Background: People with HIV are disproportionately coinfected with hepatitis C virus (HCV) and experience accelerated liver-related mortality. Direct-acting antivirals (DAAs) yield high sustained virologic response (SVR) rates, but uptake is suboptimal. This study characterizes the DAA-era HCV treatment cascade and barriers among US men and women with or at risk for HIV.

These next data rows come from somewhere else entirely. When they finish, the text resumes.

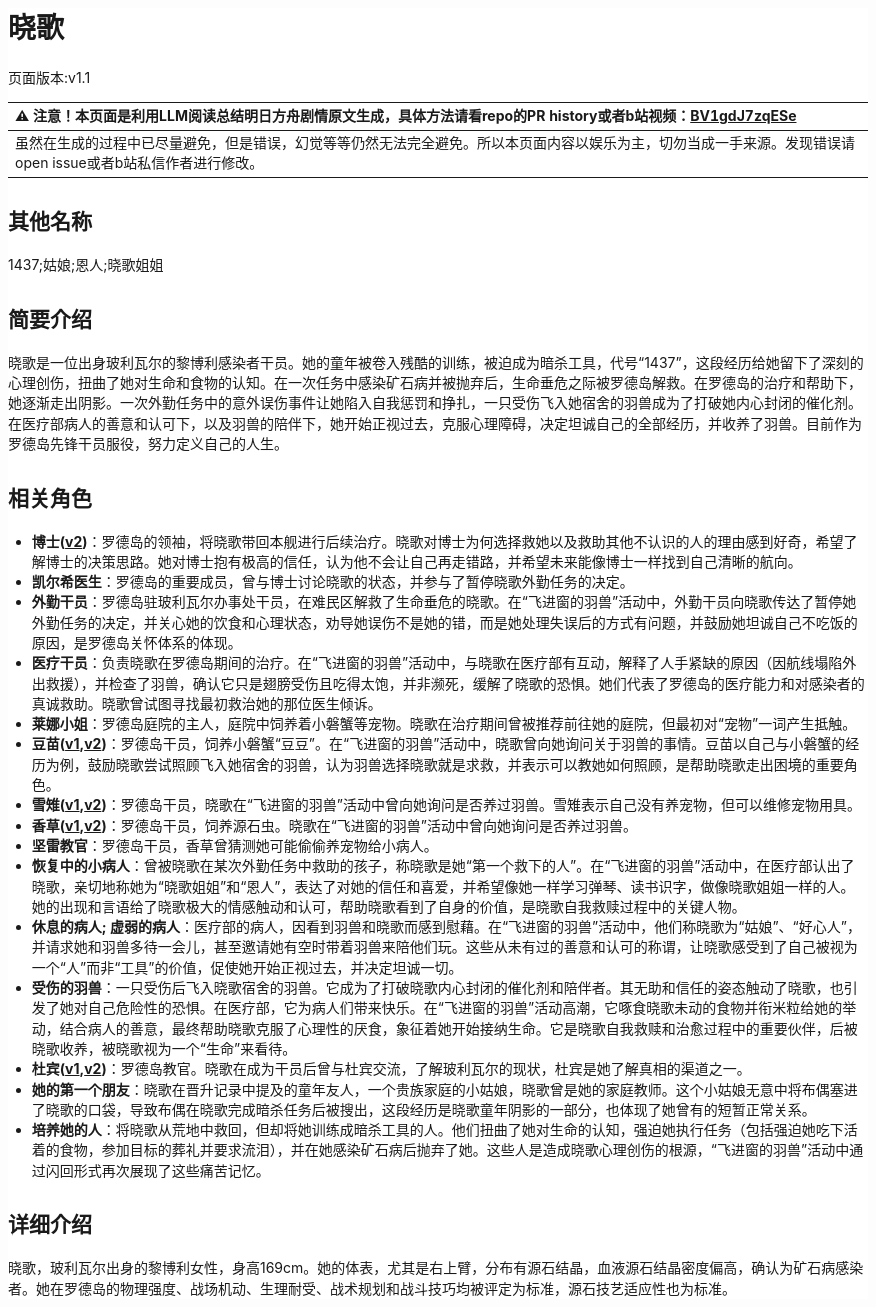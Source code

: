 # 晓歌
页面版本:v1.1
 

| :warning: 注意！本页面是利用LLM阅读总结明日方舟剧情原文生成，具体方法请看repo的PR history或者b站视频：[BV1gdJ7zqESe](https://www.bilibili.com/video/BV1gdJ7zqESe/)         |
|:----------------------------|
| 虽然在生成的过程中已尽量避免，但是错误，幻觉等等仍然无法完全避免。所以本页面内容以娱乐为主，切勿当成一手来源。发现错误请open issue或者b站私信作者进行修改。|



## 其他名称
1437;姑娘;恩人;晓歌姐姐
## 简要介绍
晓歌是一位出身玻利瓦尔的黎博利感染者干员。她的童年被卷入残酷的训练，被迫成为暗杀工具，代号“1437”，这段经历给她留下了深刻的心理创伤，扭曲了她对生命和食物的认知。在一次任务中感染矿石病并被抛弃后，生命垂危之际被罗德岛解救。在罗德岛的治疗和帮助下，她逐渐走出阴影。一次外勤任务中的意外误伤事件让她陷入自我惩罚和挣扎，一只受伤飞入她宿舍的羽兽成为了打破她内心封闭的催化剂。在医疗部病人的善意和认可下，以及羽兽的陪伴下，她开始正视过去，克服心理障碍，决定坦诚自己的全部经历，并收养了羽兽。目前作为罗德岛先锋干员服役，努力定义自己的人生。
## 相关角色
-   **博士([v2](../char_v3/extended_char_bo_shi.md))**：罗德岛的领袖，将晓歌带回本舰进行后续治疗。晓歌对博士为何选择救她以及救助其他不认识的人的理由感到好奇，希望了解博士的决策思路。她对博士抱有极高的信任，认为他不会让自己再走错路，并希望未来能像博士一样找到自己清晰的航向。
-   **凯尔希医生**：罗德岛的重要成员，曾与博士讨论晓歌的状态，并参与了暂停晓歌外勤任务的决定。
-   **外勤干员**：罗德岛驻玻利瓦尔办事处干员，在难民区解救了生命垂危的晓歌。在“飞进窗的羽兽”活动中，外勤干员向晓歌传达了暂停她外勤任务的决定，并关心她的饮食和心理状态，劝导她误伤不是她的错，而是她处理失误后的方式有问题，并鼓励她坦诚自己不吃饭的原因，是罗德岛关怀体系的体现。
-   **医疗干员**：负责晓歌在罗德岛期间的治疗。在“飞进窗的羽兽”活动中，与晓歌在医疗部有互动，解释了人手紧缺的原因（因航线塌陷外出救援），并检查了羽兽，确认它只是翅膀受伤且吃得太饱，并非濒死，缓解了晓歌的恐惧。她们代表了罗德岛的医疗能力和对感染者的真诚救助。晓歌曾试图寻找最初救治她的那位医生倾诉。
-   **莱娜小姐**：罗德岛庭院的主人，庭院中饲养着小磐蟹等宠物。晓歌在治疗期间曾被推荐前往她的庭院，但最初对“宠物”一词产生抵触。
-   **豆苗([v1](char_452_bstalk.md),[v2](../char_v3/char_452_bstalk.md))**：罗德岛干员，饲养小磐蟹“豆豆”。在“飞进窗的羽兽”活动中，晓歌曾向她询问关于羽兽的事情。豆苗以自己与小磐蟹的经历为例，鼓励晓歌尝试照顾飞入她宿舍的羽兽，认为羽兽选择晓歌就是求救，并表示可以教她如何照顾，是帮助晓歌走出困境的重要角色。
-   **雪雉([v1](char_383_snsant.md),[v2](../char_v3/char_383_snsant.md))**：罗德岛干员，晓歌在“飞进窗的羽兽”活动中曾向她询问是否养过羽兽。雪雉表示自己没有养宠物，但可以维修宠物用具。
-   **香草([v1](char_240_wyvern.md),[v2](../char_v3/char_240_wyvern.md))**：罗德岛干员，饲养源石虫。晓歌在“飞进窗的羽兽”活动中曾向她询问是否养过羽兽。
-   **坚雷教官**：罗德岛干员，香草曾猜测她可能偷偷养宠物给小病人。
-   **恢复中的小病人**：曾被晓歌在某次外勤任务中救助的孩子，称晓歌是她“第一个救下的人”。在“飞进窗的羽兽”活动中，在医疗部认出了晓歌，亲切地称她为“晓歌姐姐”和“恩人”，表达了对她的信任和喜爱，并希望像她一样学习弹琴、读书识字，做像晓歌姐姐一样的人。她的出现和言语给了晓歌极大的情感触动和认可，帮助晓歌看到了自身的价值，是晓歌自我救赎过程中的关键人物。
-   **休息的病人; 虚弱的病人**：医疗部的病人，因看到羽兽和晓歌而感到慰藉。在“飞进窗的羽兽”活动中，他们称晓歌为“姑娘”、“好心人”，并请求她和羽兽多待一会儿，甚至邀请她有空时带着羽兽来陪他们玩。这些从未有过的善意和认可的称谓，让晓歌感受到了自己被视为一个“人”而非“工具”的价值，促使她开始正视过去，并决定坦诚一切。
-   **受伤的羽兽**：一只受伤后飞入晓歌宿舍的羽兽。它成为了打破晓歌内心封闭的催化剂和陪伴者。其无助和信任的姿态触动了晓歌，也引发了她对自己危险性的恐惧。在医疗部，它为病人们带来快乐。在“飞进窗的羽兽”活动高潮，它啄食晓歌未动的食物并衔米粒给她的举动，结合病人的善意，最终帮助晓歌克服了心理性的厌食，象征着她开始接纳生命。它是晓歌自我救赎和治愈过程中的重要伙伴，后被晓歌收养，被晓歌视为一个“生命”来看待。
-   **杜宾([v1](char_130_doberm.md),[v2](../char_v3/char_130_doberm.md))**：罗德岛教官。晓歌在成为干员后曾与杜宾交流，了解玻利瓦尔的现状，杜宾是她了解真相的渠道之一。
-   **她的第一个朋友**：晓歌在晋升记录中提及的童年友人，一个贵族家庭的小姑娘，晓歌曾是她的家庭教师。这个小姑娘无意中将布偶塞进了晓歌的口袋，导致布偶在晓歌完成暗杀任务后被搜出，这段经历是晓歌童年阴影的一部分，也体现了她曾有的短暂正常关系。
-   **培养她的人**：将晓歌从荒地中救回，但却将她训练成暗杀工具的人。他们扭曲了她对生命的认知，强迫她执行任务（包括强迫她吃下活着的食物，参加目标的葬礼并要求流泪），并在她感染矿石病后抛弃了她。这些人是造成晓歌心理创伤的根源，“飞进窗的羽兽”活动中通过闪回形式再次展现了这些痛苦记忆。
## 详细介绍
晓歌，玻利瓦尔出身的黎博利女性，身高169cm。她的体表，尤其是右上臂，分布有源石结晶，血液源石结晶密度偏高，确认为矿石病感染者。她在罗德岛的物理强度、战场机动、生理耐受、战术规划和战斗技巧均被评定为标准，源石技艺适应性也为标准。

Methods: We constructed HCV treatment cascades using the Women's Interagency HIV Study (women, 6 visits, 2015-2018, n = 2447) and Multicenter AIDS Cohort Study (men, 1 visit, 2015-2018, n = 2221). Cascades included treatment-eligible individuals (ie, HCV RNA-positive or reported DAAs). Surveys captured self-reported clinical (eg, CD4), patient (eg, missed visits), system (eg, appointment access), and financial/insurance barriers.
Results: Of 323/92 (women/men) treatment eligible, most had HIV (77%/70%); 69%/63% were black. HIV-positive women were more likely to attain cascade outcomes than HIV-negative women (39% vs 23% initiated, 21% vs 12% SVR); similar discrepancies were noted for men. Black men and substance users were treated less often. Women initiating treatment (vs not) reported fewer patient barriers (14%/33%). Among men not treated, clinical barriers were prevalent (53%).
Conclusions: HIV care may facilitate HCV treatment linkage and barrier navigation. HIV-negative individuals, black men, and substance users may need additional support.
Keywords: HIV; direct-acting antivirals; hepatitis C; linkage to care.